ゲイツ財団、米国7州で公共図書館のインターネット接続高速化を支援
約700万ドルを2組織に助成し、共同で米国民のデジタル・デバイド解消を目指す米国Microsoftの共同創業者、ビル・ゲイツ(Bill Gates)氏が運営するビル・アンド・メリンダ・ゲイツ財団(The Bill and Melinda Gates Foundation:以下、ゲイツ財団)は12月18日、米国内7州の公共図書館でのインターネット接続の高速化を支援するパイロット・プログラムに取り組む2つの組織に対して、700万ドル近くの助成金を提供したと発表した。
この助成金の提供先は、ブロードバンド接続の普及を促進する非営利団体Connected Nationと、米国図書館協会(ALA)の情報技術政策局(OITP)。助成金は、アーカンソー、カリフォルニア、カンザス、マサチューセッツ、ニューヨーク、テキサス、バージニアの各州の公共図書館におけるインターネット接続環境の改善に使われる。

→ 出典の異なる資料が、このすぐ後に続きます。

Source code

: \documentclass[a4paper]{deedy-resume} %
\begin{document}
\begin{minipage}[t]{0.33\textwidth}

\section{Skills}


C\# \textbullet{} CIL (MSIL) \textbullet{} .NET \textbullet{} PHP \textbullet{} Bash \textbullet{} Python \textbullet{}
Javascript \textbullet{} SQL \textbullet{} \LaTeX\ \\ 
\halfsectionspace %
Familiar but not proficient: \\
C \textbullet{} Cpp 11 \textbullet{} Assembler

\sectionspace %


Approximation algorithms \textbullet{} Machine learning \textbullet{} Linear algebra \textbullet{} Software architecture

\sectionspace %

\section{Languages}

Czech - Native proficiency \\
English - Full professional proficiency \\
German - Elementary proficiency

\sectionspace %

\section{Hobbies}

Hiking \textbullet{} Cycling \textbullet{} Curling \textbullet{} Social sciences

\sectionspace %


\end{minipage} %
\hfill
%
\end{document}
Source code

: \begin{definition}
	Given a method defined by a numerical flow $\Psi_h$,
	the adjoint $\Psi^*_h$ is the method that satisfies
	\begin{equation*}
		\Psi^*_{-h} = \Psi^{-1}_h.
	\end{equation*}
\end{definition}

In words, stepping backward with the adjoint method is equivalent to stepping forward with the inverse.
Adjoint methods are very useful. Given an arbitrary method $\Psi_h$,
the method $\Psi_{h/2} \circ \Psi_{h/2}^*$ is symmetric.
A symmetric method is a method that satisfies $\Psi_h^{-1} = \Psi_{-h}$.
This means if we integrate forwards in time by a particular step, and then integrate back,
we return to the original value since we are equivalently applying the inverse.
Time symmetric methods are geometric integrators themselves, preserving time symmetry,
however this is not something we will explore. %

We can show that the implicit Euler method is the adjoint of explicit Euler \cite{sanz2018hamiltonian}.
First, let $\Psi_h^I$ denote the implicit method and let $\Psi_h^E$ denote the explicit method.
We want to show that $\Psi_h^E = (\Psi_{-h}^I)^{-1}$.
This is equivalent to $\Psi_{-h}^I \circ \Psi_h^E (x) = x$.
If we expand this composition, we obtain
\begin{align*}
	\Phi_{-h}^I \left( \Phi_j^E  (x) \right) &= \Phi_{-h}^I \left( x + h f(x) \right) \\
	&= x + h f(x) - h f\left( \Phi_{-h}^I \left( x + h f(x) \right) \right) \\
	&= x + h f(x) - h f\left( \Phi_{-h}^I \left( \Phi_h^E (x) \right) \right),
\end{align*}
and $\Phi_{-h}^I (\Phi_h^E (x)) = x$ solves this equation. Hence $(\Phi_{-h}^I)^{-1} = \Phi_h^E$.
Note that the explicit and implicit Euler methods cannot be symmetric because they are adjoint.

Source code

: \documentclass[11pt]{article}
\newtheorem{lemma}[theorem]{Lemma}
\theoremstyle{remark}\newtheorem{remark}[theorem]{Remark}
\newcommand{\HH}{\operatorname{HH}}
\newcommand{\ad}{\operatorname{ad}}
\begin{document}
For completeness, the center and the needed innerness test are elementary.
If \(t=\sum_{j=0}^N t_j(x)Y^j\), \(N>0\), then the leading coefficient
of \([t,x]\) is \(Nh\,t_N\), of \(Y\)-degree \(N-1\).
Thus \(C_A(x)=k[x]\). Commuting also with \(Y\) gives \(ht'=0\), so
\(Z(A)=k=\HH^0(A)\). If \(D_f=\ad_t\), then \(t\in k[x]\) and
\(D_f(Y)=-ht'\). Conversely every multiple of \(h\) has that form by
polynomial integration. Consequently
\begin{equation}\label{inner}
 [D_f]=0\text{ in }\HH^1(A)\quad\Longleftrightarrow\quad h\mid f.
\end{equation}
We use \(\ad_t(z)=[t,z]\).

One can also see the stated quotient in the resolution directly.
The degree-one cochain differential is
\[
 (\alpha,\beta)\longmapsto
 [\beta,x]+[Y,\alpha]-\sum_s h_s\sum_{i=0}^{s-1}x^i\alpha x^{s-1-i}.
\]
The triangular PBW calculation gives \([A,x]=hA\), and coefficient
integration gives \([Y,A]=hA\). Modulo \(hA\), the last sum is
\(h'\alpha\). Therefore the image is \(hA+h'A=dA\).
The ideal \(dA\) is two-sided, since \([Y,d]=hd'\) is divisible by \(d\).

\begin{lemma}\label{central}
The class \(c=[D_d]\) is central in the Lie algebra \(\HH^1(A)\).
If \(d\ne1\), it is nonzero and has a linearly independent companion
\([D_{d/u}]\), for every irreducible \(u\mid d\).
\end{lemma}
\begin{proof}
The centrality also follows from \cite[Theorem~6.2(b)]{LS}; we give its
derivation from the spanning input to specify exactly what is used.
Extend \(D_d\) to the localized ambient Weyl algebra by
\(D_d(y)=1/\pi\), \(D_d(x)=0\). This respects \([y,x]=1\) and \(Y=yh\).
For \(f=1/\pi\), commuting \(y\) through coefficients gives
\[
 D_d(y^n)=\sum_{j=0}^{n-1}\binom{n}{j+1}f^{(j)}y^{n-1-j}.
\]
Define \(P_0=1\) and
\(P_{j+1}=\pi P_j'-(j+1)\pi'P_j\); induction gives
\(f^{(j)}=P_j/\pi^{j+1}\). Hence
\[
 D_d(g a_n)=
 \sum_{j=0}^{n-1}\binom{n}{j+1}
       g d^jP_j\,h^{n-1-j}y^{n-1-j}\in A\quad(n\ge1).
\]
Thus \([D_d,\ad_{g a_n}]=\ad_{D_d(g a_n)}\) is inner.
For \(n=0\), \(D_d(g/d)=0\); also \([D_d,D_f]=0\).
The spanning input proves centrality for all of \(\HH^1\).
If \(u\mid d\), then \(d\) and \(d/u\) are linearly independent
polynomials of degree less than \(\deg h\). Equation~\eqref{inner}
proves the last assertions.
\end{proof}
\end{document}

ゲイツ財団の米国図書館担当副ディレクター、ジル・ニシ(Jill Nishi)氏は、今回のパイロット・プログラムの趣旨について、「図書館のインターネット接続速度の向上を支援することは、情報や教育、経済的機会などを活用するチャンスをすべての人に保証することに貢献する」と説明したうえで、次のように訴えている。
「全米の公共図書館は、米国民の間に存在するデジタル・デバイド(デジタル格差)を解消するうえで不可欠の役割を果たしてきた。しかし、地方政府や地域コミュニティ、図書館支援者は、図書館が高速で信頼性の高いインターネット・サービスを地域住民に提供し続けることができるように、さらに多くの取り組みを進めなければならない」(ニシ氏)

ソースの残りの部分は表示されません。